Data excerpts:

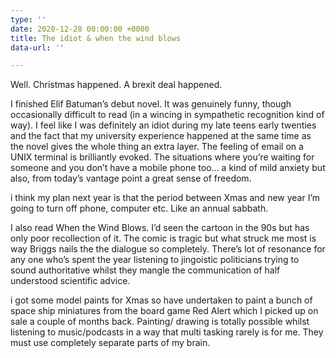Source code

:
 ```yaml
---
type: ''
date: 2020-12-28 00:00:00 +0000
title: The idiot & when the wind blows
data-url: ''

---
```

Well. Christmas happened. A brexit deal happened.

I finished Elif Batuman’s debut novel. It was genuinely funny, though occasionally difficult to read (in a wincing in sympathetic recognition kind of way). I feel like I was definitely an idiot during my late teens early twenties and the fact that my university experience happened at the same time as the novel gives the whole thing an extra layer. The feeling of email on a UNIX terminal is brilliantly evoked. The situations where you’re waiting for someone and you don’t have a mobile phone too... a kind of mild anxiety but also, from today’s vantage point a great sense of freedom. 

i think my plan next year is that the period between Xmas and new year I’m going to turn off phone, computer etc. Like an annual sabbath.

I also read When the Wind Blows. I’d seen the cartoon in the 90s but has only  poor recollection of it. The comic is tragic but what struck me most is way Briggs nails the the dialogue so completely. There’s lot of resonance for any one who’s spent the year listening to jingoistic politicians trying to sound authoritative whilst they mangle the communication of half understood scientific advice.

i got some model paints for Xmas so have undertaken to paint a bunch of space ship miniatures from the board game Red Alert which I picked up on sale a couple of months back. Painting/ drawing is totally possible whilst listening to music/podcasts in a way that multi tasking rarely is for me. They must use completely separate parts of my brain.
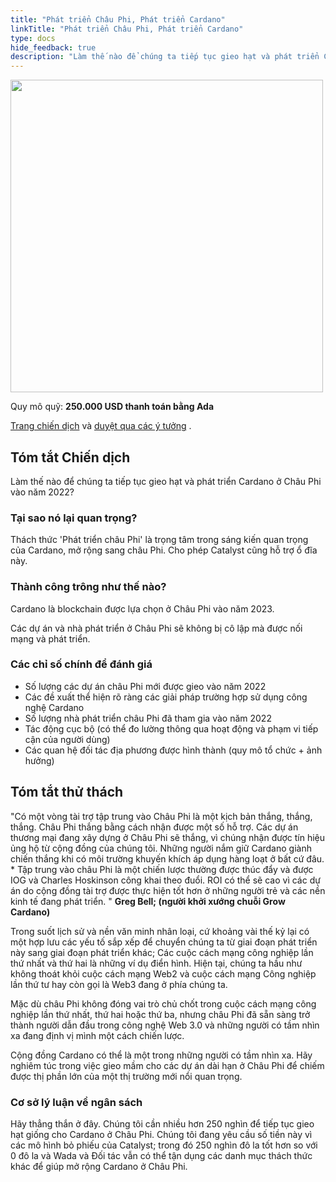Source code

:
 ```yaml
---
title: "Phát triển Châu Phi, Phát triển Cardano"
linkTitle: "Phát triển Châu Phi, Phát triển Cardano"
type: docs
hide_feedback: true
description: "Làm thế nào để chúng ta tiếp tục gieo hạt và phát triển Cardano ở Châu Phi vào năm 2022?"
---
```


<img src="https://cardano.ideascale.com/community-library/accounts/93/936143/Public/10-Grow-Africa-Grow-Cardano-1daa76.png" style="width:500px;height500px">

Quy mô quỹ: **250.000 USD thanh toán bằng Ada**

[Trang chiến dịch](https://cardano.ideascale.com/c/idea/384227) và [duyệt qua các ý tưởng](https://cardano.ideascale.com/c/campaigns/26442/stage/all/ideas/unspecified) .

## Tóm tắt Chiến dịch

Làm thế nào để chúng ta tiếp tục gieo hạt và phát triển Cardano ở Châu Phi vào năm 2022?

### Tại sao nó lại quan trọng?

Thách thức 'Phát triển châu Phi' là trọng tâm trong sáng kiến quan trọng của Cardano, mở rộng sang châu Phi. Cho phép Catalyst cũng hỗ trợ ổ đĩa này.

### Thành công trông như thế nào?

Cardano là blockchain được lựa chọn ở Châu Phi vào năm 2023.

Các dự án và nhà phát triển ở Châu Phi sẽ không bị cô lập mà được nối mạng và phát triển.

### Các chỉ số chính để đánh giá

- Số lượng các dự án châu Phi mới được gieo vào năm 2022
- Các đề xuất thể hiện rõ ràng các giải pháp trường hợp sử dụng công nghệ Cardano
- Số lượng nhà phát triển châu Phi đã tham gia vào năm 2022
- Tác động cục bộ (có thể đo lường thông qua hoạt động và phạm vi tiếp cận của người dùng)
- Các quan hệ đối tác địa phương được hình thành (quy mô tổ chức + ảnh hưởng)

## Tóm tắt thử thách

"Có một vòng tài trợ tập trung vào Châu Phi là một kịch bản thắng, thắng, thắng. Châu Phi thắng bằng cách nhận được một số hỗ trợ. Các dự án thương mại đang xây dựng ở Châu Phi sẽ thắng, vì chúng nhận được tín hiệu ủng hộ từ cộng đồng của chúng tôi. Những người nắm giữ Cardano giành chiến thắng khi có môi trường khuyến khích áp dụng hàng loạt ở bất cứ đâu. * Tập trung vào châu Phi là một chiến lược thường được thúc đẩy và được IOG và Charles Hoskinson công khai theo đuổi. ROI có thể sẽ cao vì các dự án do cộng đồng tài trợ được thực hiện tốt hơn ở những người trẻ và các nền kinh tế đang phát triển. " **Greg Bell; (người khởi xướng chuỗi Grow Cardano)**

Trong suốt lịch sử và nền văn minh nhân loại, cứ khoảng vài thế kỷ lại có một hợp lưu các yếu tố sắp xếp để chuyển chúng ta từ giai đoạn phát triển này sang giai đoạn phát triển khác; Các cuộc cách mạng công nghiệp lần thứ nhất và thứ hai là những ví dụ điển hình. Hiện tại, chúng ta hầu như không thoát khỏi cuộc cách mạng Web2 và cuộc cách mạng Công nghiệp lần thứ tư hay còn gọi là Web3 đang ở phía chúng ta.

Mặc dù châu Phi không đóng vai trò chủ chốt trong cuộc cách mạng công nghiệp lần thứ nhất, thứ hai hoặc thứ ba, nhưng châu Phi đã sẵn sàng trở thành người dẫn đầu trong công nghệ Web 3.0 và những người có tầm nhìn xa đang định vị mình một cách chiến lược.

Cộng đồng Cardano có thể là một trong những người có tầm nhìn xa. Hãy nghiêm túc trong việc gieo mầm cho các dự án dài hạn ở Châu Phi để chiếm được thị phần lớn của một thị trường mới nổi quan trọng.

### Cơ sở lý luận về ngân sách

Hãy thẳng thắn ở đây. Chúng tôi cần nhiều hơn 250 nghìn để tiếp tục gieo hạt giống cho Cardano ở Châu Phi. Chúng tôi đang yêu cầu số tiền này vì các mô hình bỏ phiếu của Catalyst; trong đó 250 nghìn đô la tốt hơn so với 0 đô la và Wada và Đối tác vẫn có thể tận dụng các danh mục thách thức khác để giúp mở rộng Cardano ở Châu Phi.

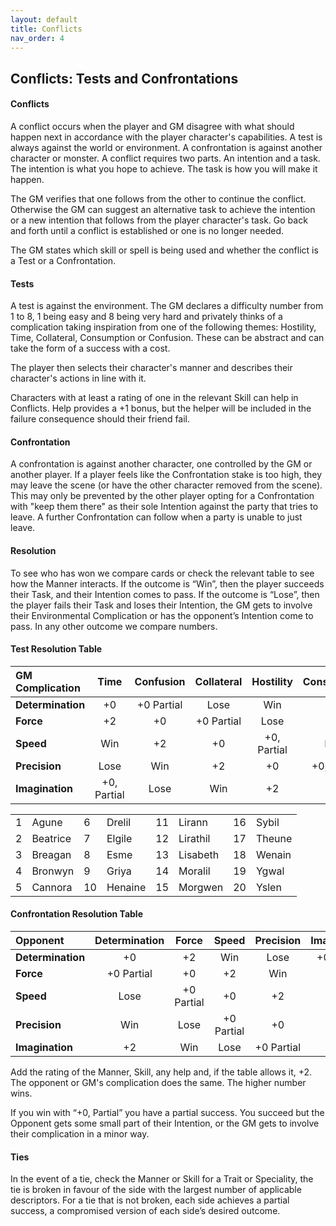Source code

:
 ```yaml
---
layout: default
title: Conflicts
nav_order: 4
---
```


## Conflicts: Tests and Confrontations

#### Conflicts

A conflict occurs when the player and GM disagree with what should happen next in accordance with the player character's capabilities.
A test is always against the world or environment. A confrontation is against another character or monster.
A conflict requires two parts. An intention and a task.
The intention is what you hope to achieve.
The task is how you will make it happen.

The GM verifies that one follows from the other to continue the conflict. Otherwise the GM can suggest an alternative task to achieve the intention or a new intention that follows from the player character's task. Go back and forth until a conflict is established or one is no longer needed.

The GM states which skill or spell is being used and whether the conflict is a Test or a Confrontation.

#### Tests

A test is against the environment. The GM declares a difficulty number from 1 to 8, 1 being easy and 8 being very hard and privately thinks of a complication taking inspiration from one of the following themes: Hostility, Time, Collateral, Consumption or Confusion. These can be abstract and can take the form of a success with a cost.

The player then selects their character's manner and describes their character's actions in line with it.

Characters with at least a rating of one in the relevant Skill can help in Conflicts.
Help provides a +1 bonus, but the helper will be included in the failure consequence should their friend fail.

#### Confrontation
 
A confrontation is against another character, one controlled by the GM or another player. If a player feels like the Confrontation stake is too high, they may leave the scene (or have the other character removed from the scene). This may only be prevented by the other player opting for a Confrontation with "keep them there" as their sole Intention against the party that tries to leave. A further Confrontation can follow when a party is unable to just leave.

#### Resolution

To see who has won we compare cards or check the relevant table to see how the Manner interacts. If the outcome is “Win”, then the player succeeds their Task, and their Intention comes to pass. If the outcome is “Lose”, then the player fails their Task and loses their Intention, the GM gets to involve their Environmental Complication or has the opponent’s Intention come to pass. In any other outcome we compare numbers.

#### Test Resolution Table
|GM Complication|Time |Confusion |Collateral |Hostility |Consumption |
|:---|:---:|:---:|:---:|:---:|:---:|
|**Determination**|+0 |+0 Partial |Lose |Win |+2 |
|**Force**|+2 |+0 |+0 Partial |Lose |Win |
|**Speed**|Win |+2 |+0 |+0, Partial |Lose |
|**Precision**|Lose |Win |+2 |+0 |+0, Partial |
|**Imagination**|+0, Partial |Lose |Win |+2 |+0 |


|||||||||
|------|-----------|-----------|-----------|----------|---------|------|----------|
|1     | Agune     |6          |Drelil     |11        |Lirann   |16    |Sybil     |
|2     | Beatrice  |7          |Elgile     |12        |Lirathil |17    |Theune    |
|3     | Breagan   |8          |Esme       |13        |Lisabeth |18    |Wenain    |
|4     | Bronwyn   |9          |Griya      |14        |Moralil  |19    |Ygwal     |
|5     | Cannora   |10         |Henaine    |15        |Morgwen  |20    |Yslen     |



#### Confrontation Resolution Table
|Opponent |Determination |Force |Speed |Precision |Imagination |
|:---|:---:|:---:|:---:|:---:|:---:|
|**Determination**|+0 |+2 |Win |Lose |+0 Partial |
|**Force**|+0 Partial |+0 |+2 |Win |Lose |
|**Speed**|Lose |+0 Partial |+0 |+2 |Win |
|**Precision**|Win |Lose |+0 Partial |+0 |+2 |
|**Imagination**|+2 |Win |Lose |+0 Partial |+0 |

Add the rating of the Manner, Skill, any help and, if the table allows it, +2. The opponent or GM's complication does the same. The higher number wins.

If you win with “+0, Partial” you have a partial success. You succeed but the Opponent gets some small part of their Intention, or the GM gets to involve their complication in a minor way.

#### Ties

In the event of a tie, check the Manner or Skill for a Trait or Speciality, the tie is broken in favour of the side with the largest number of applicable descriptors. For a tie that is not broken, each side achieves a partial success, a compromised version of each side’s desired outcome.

Task brief: The expected output is the lines above from the one containing "I finished Elif" to the one containing "### Tại sao nó lại quan trọng?", both ends included, reproduced exactly with every picture left out.

Answer to the problem:
I finished Elif Batuman’s debut novel. It was genuinely funny, though occasionally difficult to read (in a wincing in sympathetic recognition kind of way). I feel like I was definitely an idiot during my late teens early twenties and the fact that my university experience happened at the same time as the novel gives the whole thing an extra layer. The feeling of email on a UNIX terminal is brilliantly evoked. The situations where you’re waiting for someone and you don’t have a mobile phone too... a kind of mild anxiety but also, from today’s vantage point a great sense of freedom. 

i think my plan next year is that the period between Xmas and new year I’m going to turn off phone, computer etc. Like an annual sabbath.

I also read When the Wind Blows. I’d seen the cartoon in the 90s but has only  poor recollection of it. The comic is tragic but what struck me most is way Briggs nails the the dialogue so completely. There’s lot of resonance for any one who’s spent the year listening to jingoistic politicians trying to sound authoritative whilst they mangle the communication of half understood scientific advice.

i got some model paints for Xmas so have undertaken to paint a bunch of space ship miniatures from the board game Red Alert which I picked up on sale a couple of months back. Painting/ drawing is totally possible whilst listening to music/podcasts in a way that multi tasking rarely is for me. They must use completely separate parts of my brain.
Source code

:
 ```yaml
---
title: "Phát triển Châu Phi, Phát triển Cardano"
linkTitle: "Phát triển Châu Phi, Phát triển Cardano"
type: docs
hide_feedback: true
description: "Làm thế nào để chúng ta tiếp tục gieo hạt và phát triển Cardano ở Châu Phi vào năm 2022?"
---
```


<img src="https://cardano.ideascale.com/community-library/accounts/93/936143/Public/10-Grow-Africa-Grow-Cardano-1daa76.png" style="width:500px;height500px">

Quy mô quỹ: **250.000 USD thanh toán bằng Ada**

[Trang chiến dịch](https://cardano.ideascale.com/c/idea/384227) và [duyệt qua các ý tưởng](https://cardano.ideascale.com/c/campaigns/26442/stage/all/ideas/unspecified) .

## Tóm tắt Chiến dịch

Làm thế nào để chúng ta tiếp tục gieo hạt và phát triển Cardano ở Châu Phi vào năm 2022?

### Tại sao nó lại quan trọng?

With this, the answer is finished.